# Material for the task
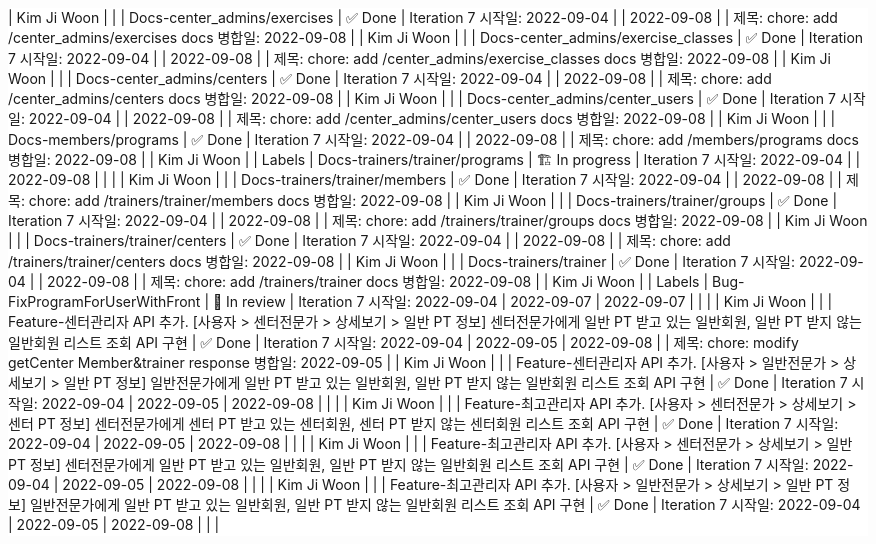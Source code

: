 | Kim Ji Woon |  |  | Docs-center_admins/exercises | ✅ Done | Iteration 7 시작일: 2022-09-04 |  | 2022-09-08 |  | 제목: chore: add /center_admins/exercises docs 병합일: 2022-09-08 |
| Kim Ji Woon |  |  | Docs-center_admins/exercise_classes | ✅ Done | Iteration 7 시작일: 2022-09-04 |  | 2022-09-08 |  | 제목: chore: add /center_admins/exercise_classes docs 병합일: 2022-09-08 |
| Kim Ji Woon |  |  | Docs-center_admins/centers | ✅ Done | Iteration 7 시작일: 2022-09-04 |  | 2022-09-08 |  | 제목: chore: add /center_admins/centers docs 병합일: 2022-09-08 |
| Kim Ji Woon |  |  | Docs-center_admins/center_users | ✅ Done | Iteration 7 시작일: 2022-09-04 |  | 2022-09-08 |  | 제목: chore: add /center_admins/center_users docs 병합일: 2022-09-08 |
| Kim Ji Woon |  |  | Docs-members/programs | ✅ Done | Iteration 7 시작일: 2022-09-04 |  | 2022-09-08 |  | 제목: chore: add /members/programs docs 병합일: 2022-09-08 |
| Kim Ji Woon |  | Labels | Docs-trainers/trainer/programs | 🏗 In progress | Iteration 7 시작일: 2022-09-04 |  | 2022-09-08 |  |  |
| Kim Ji Woon |  |  | Docs-trainers/trainer/members | ✅ Done | Iteration 7 시작일: 2022-09-04 |  | 2022-09-08 |  | 제목: chore: add /trainers/trainer/members docs 병합일: 2022-09-08 |
| Kim Ji Woon |  |  | Docs-trainers/trainer/groups | ✅ Done | Iteration 7 시작일: 2022-09-04 |  | 2022-09-08 |  | 제목: chore: add /trainers/trainer/groups docs 병합일: 2022-09-08 |
| Kim Ji Woon |  |  | Docs-trainers/trainer/centers | ✅ Done | Iteration 7 시작일: 2022-09-04 |  | 2022-09-08 |  | 제목: chore: add /trainers/trainer/centers docs 병합일: 2022-09-08 |
| Kim Ji Woon |  |  | Docs-trainers/trainer | ✅ Done | Iteration 7 시작일: 2022-09-04 |  | 2022-09-08 |  | 제목: chore: add /trainers/trainer docs 병합일: 2022-09-08 |
| Kim Ji Woon |  | Labels | Bug-FixProgramForUserWithFront | 👀 In review | Iteration 7 시작일: 2022-09-04 | 2022-09-07 | 2022-09-07 |  |  |
| Kim Ji Woon |  |  | Feature-센터관리자 API 추가. [사용자 > 센터전문가 > 상세보기 > 일반 PT 정보] 센터전문가에게 일반 PT 받고 있는 일반회원, 일반 PT 받지 않는 일반회원 리스트 조회 API 구현 | ✅ Done | Iteration 7 시작일: 2022-09-04 | 2022-09-05 | 2022-09-08 |  | 제목: chore: modify getCenter Member&trainer response 병합일: 2022-09-05 |
| Kim Ji Woon |  |  | Feature-센터관리자 API 추가. [사용자 > 일반전문가 > 상세보기 > 일반 PT 정보] 일반전문가에게 일반 PT 받고 있는 일반회원, 일반 PT 받지 않는 일반회원 리스트 조회 API 구현 | ✅ Done | Iteration 7 시작일: 2022-09-04 | 2022-09-05 | 2022-09-08 |  |  |
| Kim Ji Woon |  |  | Feature-최고관리자 API 추가. [사용자 > 센터전문가 > 상세보기 > 센터 PT 정보] 센터전문가에게 센터 PT 받고 있는 센터회원, 센터 PT 받지 않는 센터회원 리스트 조회 API 구현 | ✅ Done | Iteration 7 시작일: 2022-09-04 | 2022-09-05 | 2022-09-08 |  |  |
| Kim Ji Woon |  |  | Feature-최고관리자 API 추가. [사용자 > 센터전문가 > 상세보기 > 일반 PT 정보] 센터전문가에게 일반 PT 받고 있는 일반회원, 일반 PT 받지 않는 일반회원 리스트 조회 API 구현 | ✅ Done | Iteration 7 시작일: 2022-09-04 | 2022-09-05 | 2022-09-08 |  |  |
| Kim Ji Woon |  |  | Feature-최고관리자 API 추가. [사용자 > 일반전문가 > 상세보기 > 일반 PT 정보] 일반전문가에게 일반 PT 받고 있는 일반회원, 일반 PT 받지 않는 일반회원 리스트 조회 API 구현 | ✅ Done | Iteration 7 시작일: 2022-09-04 | 2022-09-05 | 2022-09-08 |  |  |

# Task details
Reprint exactly the lines above that start at the one with "add /center_admins/center_users docs 병합일: 2022-09-08 |" and end at the one with "add /trainers/trainer docs 병합일: 2022-09-08 |", keeping both and adding none.

# Answer section
| Kim Ji Woon |  |  | Docs-center_admins/center_users | ✅ Done | Iteration 7 시작일: 2022-09-04 |  | 2022-09-08 |  | 제목: chore: add /center_admins/center_users docs 병합일: 2022-09-08 |
| Kim Ji Woon |  |  | Docs-members/programs | ✅ Done | Iteration 7 시작일: 2022-09-04 |  | 2022-09-08 |  | 제목: chore: add /members/programs docs 병합일: 2022-09-08 |
| Kim Ji Woon |  | Labels | Docs-trainers/trainer/programs | 🏗 In progress | Iteration 7 시작일: 2022-09-04 |  | 2022-09-08 |  |  |
| Kim Ji Woon |  |  | Docs-trainers/trainer/members | ✅ Done | Iteration 7 시작일: 2022-09-04 |  | 2022-09-08 |  | 제목: chore: add /trainers/trainer/members docs 병합일: 2022-09-08 |
| Kim Ji Woon |  |  | Docs-trainers/trainer/groups | ✅ Done | Iteration 7 시작일: 2022-09-04 |  | 2022-09-08 |  | 제목: chore: add /trainers/trainer/groups docs 병합일: 2022-09-08 |
| Kim Ji Woon |  |  | Docs-trainers/trainer/centers | ✅ Done | Iteration 7 시작일: 2022-09-04 |  | 2022-09-08 |  | 제목: chore: add /trainers/trainer/centers docs 병합일: 2022-09-08 |
| Kim Ji Woon |  |  | Docs-trainers/trainer | ✅ Done | Iteration 7 시작일: 2022-09-04 |  | 2022-09-08 |  | 제목: chore: add /trainers/trainer docs 병합일: 2022-09-08 |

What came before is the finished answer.